In the material below, identify each line bearing the word "tactics". Reproduce those lines.

====================

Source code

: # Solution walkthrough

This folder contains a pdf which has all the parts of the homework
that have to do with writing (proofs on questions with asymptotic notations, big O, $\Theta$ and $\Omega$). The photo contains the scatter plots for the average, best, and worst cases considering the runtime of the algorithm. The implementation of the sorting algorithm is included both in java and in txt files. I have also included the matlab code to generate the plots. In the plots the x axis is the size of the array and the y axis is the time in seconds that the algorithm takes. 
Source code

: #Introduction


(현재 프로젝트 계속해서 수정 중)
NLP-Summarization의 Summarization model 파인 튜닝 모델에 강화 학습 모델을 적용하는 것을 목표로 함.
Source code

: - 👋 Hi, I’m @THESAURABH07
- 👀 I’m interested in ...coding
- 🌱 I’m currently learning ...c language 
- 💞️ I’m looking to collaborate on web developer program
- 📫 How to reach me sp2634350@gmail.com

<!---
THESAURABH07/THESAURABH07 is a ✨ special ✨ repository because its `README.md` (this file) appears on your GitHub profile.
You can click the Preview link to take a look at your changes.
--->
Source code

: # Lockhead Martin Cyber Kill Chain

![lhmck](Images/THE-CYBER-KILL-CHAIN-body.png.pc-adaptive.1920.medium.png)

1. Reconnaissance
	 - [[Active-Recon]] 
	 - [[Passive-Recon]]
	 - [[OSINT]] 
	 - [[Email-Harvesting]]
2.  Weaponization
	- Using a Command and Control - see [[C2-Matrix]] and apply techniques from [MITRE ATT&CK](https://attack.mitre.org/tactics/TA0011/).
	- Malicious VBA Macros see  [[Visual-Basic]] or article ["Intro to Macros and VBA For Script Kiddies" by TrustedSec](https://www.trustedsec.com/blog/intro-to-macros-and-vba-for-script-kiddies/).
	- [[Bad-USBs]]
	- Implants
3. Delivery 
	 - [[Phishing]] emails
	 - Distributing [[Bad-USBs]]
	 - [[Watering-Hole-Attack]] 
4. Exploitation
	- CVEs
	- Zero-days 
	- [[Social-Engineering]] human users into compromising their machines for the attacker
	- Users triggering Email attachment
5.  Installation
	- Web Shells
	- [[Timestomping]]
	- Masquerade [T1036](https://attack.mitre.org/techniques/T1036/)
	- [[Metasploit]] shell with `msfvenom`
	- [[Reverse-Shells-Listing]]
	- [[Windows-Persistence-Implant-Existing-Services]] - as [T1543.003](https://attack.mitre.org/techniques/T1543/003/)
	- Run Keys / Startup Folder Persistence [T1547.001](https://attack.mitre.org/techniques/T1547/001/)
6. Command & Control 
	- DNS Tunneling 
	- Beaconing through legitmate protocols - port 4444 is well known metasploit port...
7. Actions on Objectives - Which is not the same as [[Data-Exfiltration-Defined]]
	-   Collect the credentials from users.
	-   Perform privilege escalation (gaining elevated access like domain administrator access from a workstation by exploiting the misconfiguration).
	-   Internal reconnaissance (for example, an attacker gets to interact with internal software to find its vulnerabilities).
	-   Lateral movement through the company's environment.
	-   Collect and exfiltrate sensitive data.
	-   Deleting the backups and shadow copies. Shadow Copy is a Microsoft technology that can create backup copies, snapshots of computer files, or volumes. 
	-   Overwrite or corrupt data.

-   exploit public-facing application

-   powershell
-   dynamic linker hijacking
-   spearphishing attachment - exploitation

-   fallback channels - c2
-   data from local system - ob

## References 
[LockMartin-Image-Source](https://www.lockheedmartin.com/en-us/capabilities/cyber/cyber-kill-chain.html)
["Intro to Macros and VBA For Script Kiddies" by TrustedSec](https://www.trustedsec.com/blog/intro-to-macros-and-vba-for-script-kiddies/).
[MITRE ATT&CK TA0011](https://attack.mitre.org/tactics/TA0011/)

====================

RESPONSE AREA:
	- Using a Command and Control - see [[C2-Matrix]] and apply techniques from [MITRE ATT&CK](https://attack.mitre.org/tactics/TA0011/).
[MITRE ATT&CK TA0011](https://attack.mitre.org/tactics/TA0011/)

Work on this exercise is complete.